• _To do_:
The expected answer comprises all lines from the entries that contain the string "script".
*** Opening Provided material ***
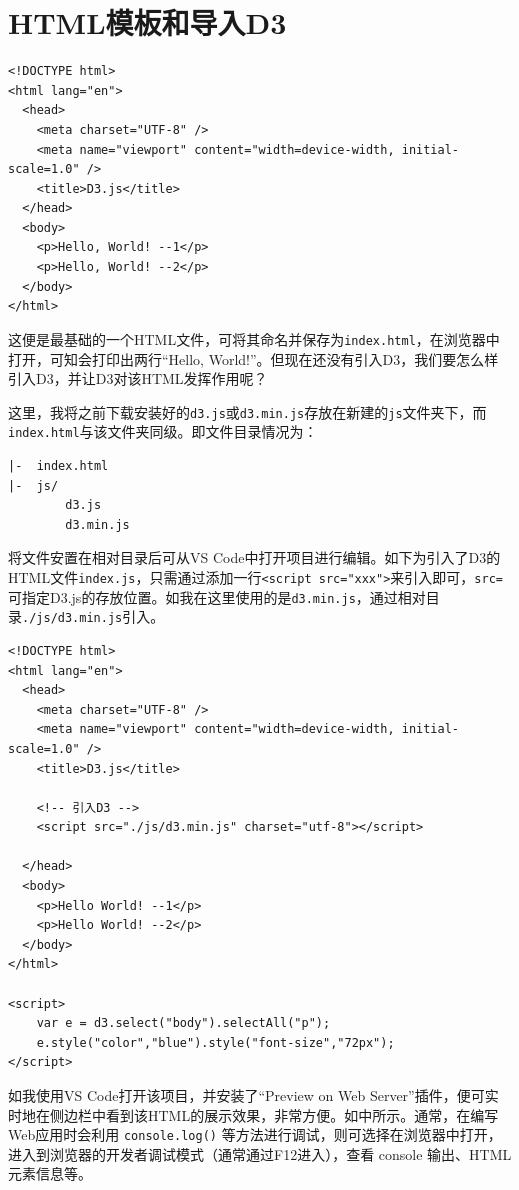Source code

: \section{HTML模板和导入D3}

\begin{verbatim}
<!DOCTYPE html>
<html lang="en">
  <head>
    <meta charset="UTF-8" />
    <meta name="viewport" content="width=device-width, initial-scale=1.0" />
    <title>D3.js</title>
  </head>
  <body>
    <p>Hello, World! --1</p>
    <p>Hello, World! --2</p>
  </body>
</html>
\end{verbatim}

这便是最基础的一个HTML文件，可将其命名并保存为\verb|index.html|，在浏览器中打开，可知会打印出两行``Hello, World!''。但现在还没有引入D3，我们要怎么样引入D3，并让D3对该HTML发挥作用呢？

这里，我将之前下载安装好的\verb|d3.js|或\verb|d3.min.js|存放在新建的\verb|js|文件夹下，而\verb|index.html|与该文件夹同级。即文件目录情况为：

\begin{verbatim}
|-  index.html
|-  js/
        d3.js
        d3.min.js
\end{verbatim}

将文件安置在相对目录后可从VS Code中打开项目进行编辑。如下为引入了D3的HTML文件\verb|index.js|，只需通过添加一行\verb|<script src="xxx">|来引入即可，\verb|src=|可指定D3.js的存放位置。如我在这里使用的是\verb|d3.min.js|，通过相对目录\verb|./js/d3.min.js|引入。

\begin{verbatim}
<!DOCTYPE html>
<html lang="en">
  <head>
    <meta charset="UTF-8" />
    <meta name="viewport" content="width=device-width, initial-scale=1.0" />
    <title>D3.js</title>
    
    <!-- 引入D3 -->
    <script src="./js/d3.min.js" charset="utf-8"></script>

  </head>
  <body>
    <p>Hello World! --1</p>
    <p>Hello World! --2</p>
  </body>
</html>

<script>
    var e = d3.select("body").selectAll("p");
    e.style("color","blue").style("font-size","72px");
</script>
\end{verbatim}

如我使用VS Code打开该项目，并安装了``Preview on Web Server''插件，便可实时地在侧边栏中看到该HTML的展示效果，非常方便。如中所示。通常，在编写Web应用时会利用 \verb|console.log()| 等方法进行调试，则可选择在浏览器中打开，进入到浏览器的开发者调试模式（通常通过F12进入），查看 console 输出、HTML元素信息等。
*** Closing Provided material ***
• _Response for this exercise_:
将文件安置在相对目录后可从VS Code中打开项目进行编辑。如下为引入了D3的HTML文件\verb|index.js|，只需通过添加一行\verb|<script src="xxx">|来引入即可，\verb|src=|可指定D3.js的存放位置。如我在这里使用的是\verb|d3.min.js|，通过相对目录\verb|./js/d3.min.js|引入。
    <script src="./js/d3.min.js" charset="utf-8"></script>
<script>
</script>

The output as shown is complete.